まず目につくのは、全てのエクゾディアパーツが制限カードに指定されている点でしょう。
デッキにそれぞれ1枚ずつしかパーツを入れられないため、単純に考えてもパーツが揃う確率は下がります。
実際にはデッキの濃度、不要牌率などの関係から一概に良い悪いで表せるものではありませんが、総合的には【エクゾディア】に不利となる改訂です。ピン挿しのカードを5枚揃えなければならず、かなり深くデッキを掘り進める必要性が出てきました。
しかし、「強欲な壺」が制限カード、「天使の施し」が準制限カードと二大ドローソースが同時に規制されてしまい、これらに任せた強引な発掘は成立しにくくなりました。
これまではドローによってある程度パーツを集めた後に、サーチで補完するという流れが基本でした。この内のドローが抜けてしまったため、規制後はサーチに頼ったプランを選択せざるを得ない状況に追い込まれています。
しかし、サーチ型プランの最終兵器である「遺言状 (エラッタ前)」も制限カードに指定されるなど、ことごとく手を打たれてしまう形となりました。【エクゾディア】を非常に強く意識した改訂であることは明らかであり、完全に息の根を止めにかかっていることが分かります。
クリッチー 裁定変更
何より致命傷となったのは、「クリッター(Vol.6)」「黒き森のウィッチ(Vol.6)」の裁定変更が行われた点でしょう。

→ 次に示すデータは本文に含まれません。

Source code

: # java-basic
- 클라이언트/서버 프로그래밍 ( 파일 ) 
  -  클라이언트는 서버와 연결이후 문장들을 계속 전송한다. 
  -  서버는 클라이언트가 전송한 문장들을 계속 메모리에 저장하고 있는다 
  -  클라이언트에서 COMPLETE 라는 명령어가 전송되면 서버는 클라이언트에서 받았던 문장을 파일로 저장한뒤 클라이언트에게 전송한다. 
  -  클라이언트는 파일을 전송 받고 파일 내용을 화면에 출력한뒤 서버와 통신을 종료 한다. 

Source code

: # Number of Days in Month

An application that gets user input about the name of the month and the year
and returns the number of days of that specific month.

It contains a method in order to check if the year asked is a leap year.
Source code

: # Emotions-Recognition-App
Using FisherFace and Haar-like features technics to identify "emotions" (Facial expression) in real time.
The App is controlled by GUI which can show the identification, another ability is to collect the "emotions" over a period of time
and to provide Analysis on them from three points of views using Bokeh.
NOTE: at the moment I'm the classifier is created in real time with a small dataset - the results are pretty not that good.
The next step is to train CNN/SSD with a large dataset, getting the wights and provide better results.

これまでは「どこから墓地へ送られても」サーチ効果を発動できる挙動となっていました。しかし、この時に「フィールドから墓地へ送られなければ」サーチ効果を発動できない挙動に変更(※)されています。
(※ちなみに、例によってこの裁定変更も公式による告知はされていません。当時のジャンプ書籍などにコラム的に情報が記載されることはありましたが、大会等のイベントで人づてに知るなど、プレイヤー間での知識共有が主な情報入手手段でした)
これにより「天使の施し」で捨ててサーチするコンボが成立しなくなり、その利便性を大きく損なってしまうことになりました。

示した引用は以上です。